== Segment start ==

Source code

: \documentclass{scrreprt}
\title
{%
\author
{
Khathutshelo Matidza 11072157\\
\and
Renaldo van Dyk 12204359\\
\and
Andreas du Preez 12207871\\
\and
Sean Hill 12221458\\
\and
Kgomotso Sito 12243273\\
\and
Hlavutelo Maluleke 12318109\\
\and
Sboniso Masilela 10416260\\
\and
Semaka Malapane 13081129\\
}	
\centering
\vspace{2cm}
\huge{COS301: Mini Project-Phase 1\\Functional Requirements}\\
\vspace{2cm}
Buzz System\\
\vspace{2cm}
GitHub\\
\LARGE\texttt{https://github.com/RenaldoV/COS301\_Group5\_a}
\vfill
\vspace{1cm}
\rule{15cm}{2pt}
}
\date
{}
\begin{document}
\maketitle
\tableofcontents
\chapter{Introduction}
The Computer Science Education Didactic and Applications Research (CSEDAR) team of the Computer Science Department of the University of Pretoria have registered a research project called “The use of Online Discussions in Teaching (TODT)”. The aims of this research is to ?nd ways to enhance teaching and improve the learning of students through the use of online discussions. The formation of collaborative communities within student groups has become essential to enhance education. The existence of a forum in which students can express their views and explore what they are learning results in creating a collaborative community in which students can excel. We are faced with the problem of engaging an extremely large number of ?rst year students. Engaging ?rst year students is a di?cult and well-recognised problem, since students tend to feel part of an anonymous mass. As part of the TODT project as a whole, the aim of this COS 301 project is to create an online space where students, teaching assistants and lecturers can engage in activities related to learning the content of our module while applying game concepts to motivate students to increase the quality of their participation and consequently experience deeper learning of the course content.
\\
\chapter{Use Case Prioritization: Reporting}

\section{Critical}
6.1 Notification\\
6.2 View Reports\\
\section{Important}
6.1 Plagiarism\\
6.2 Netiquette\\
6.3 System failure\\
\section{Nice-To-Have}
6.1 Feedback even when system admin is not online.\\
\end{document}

== Segment end ==

**Required action:** Transcribe every entry, keeping each line exactly as it reads.

**Task result:**
Source code

: \documentclass{scrreprt}
\title
{%
\author
{
Khathutshelo Matidza 11072157\\
\and
Renaldo van Dyk 12204359\\
\and
Andreas du Preez 12207871\\
\and
Sean Hill 12221458\\
\and
Kgomotso Sito 12243273\\
\and
Hlavutelo Maluleke 12318109\\
\and
Sboniso Masilela 10416260\\
\and
Semaka Malapane 13081129\\
}	
\centering
\vspace{2cm}
\huge{COS301: Mini Project-Phase 1\\Functional Requirements}\\
\vspace{2cm}
Buzz System\\
\vspace{2cm}
GitHub\\
\LARGE\texttt{https://github.com/RenaldoV/COS301\_Group5\_a}
\vfill
\vspace{1cm}
\rule{15cm}{2pt}
}
\date
{}
\begin{document}
\maketitle
\tableofcontents
\chapter{Introduction}
The Computer Science Education Didactic and Applications Research (CSEDAR) team of the Computer Science Department of the University of Pretoria have registered a research project called “The use of Online Discussions in Teaching (TODT)”. The aims of this research is to ?nd ways to enhance teaching and improve the learning of students through the use of online discussions. The formation of collaborative communities within student groups has become essential to enhance education. The existence of a forum in which students can express their views and explore what they are learning results in creating a collaborative community in which students can excel. We are faced with the problem of engaging an extremely large number of ?rst year students. Engaging ?rst year students is a di?cult and well-recognised problem, since students tend to feel part of an anonymous mass. As part of the TODT project as a whole, the aim of this COS 301 project is to create an online space where students, teaching assistants and lecturers can engage in activities related to learning the content of our module while applying game concepts to motivate students to increase the quality of their participation and consequently experience deeper learning of the course content.
\\
\chapter{Use Case Prioritization: Reporting}

\section{Critical}
6.1 Notification\\
6.2 View Reports\\
\section{Important}
6.1 Plagiarism\\
6.2 Netiquette\\
6.3 System failure\\
\section{Nice-To-Have}
6.1 Feedback even when system admin is not online.\\
\end{document}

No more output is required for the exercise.